Dave Abrahams dabrahams at apple.com
Wed Nov 9 15:59:05 CST 2016

on Wed Nov 09 2016, John McCall <rjmccall-AT-apple.com> wrote:

>> On Nov 9, 2016, at 1:24 PM, Dave Abrahams via swift-evolution <swift-evolution at swift.org> wrote:
>> on Wed Nov 09 2016, John McCall <swift-evolution at swift.org <mailto:swift-evolution at swift.org>>
> wrote:
>>>> On Nov 9, 2016, at 9:25 AM, Anton Zhilin via swift-evolution <swift-evolution at swift.org> wrote:
>>>> • Upon implementation of SE-0077 in Swift 3, some libraries started to drop operators entirely:
>>> link #1, link #2.
>>>> • Declarations of the same custom operator with different precedence groups create a conflict.
>>>> • The conflict can be resolved manually, but the resolution has to be made in every file that uses
>>> the operator, which defeats the reason for using operators in the first place.
>>>> • This is a part of a larger problem of conflict resolution, for which we don’t currently have a
>>> systematic approach.
>>> It makes sense to me to provide a more module-wide conflict resolution
>>> mechanism.  Maybe we can have some sort of "internal export" mechanism
>>> where a file can introduce imports into other files within a project.
>>>> 		• Many libraries dealing with custom operators choose
>>>> to import Runes, which is basically a stockpile of operator
>>>> declarations. But it conflicts with Result, Swiftx and Operadics.
>>> Won't this just shake itself out pretty soon, assuming these projects
>>> have any interest in interoperating?
>> This is a well-known library interoperability dynamic, and IMO we can't
>> expect the solution for conflicting libraries to be that you have to get
>> the library authors to communicate with one another.  That effectively
>> fixes nothing for the poor app developer who integrates these libraries.
> I agree that we need to solve that problem, which is why I suggested an approach
> for solving that problem in the previous paragraph.  
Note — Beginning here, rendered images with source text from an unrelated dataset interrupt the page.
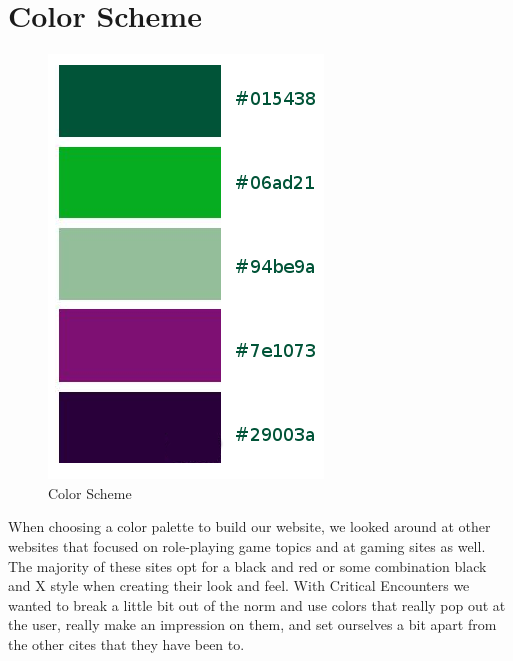 \documentclass[12pt,a4paper]{report}
\begin{document}
	\section{Color Scheme}
	\begin{figure}[H]
		\centering
		\includegraphics[scale=.5]{colors}
		\caption{Color Scheme}
		\label{fig: Color Scheme}
	\end{figure}
	When choosing a color palette to build our website, we looked around at other websites that focused on role-playing game topics and at gaming sites as well. The majority of these sites opt for a black and red or some combination black and X style when creating their look and feel. With Critical Encounters we wanted to break a little bit out of the norm and use colors that really pop out at the user, really make an impression on them, and set ourselves a bit apart from the other cites that they have been to.

	\newpage
\end{document}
Sorry if I didn't read carefully enough.

> But it's still reasonable for us as "wardens of the ecosystem" to ask
> library authors to consider how their libraries interoperate with
> their peers.

Sure; that's part of the job of writing a library.

> We can also make a stronger effort to ignore spurious conflicts in the
> language, of course, e.g. by only complaining if conflicting
> precedencegroup declarations would yield different parsing results;
> but that logic would get unworkably complex pretty quick.
> John.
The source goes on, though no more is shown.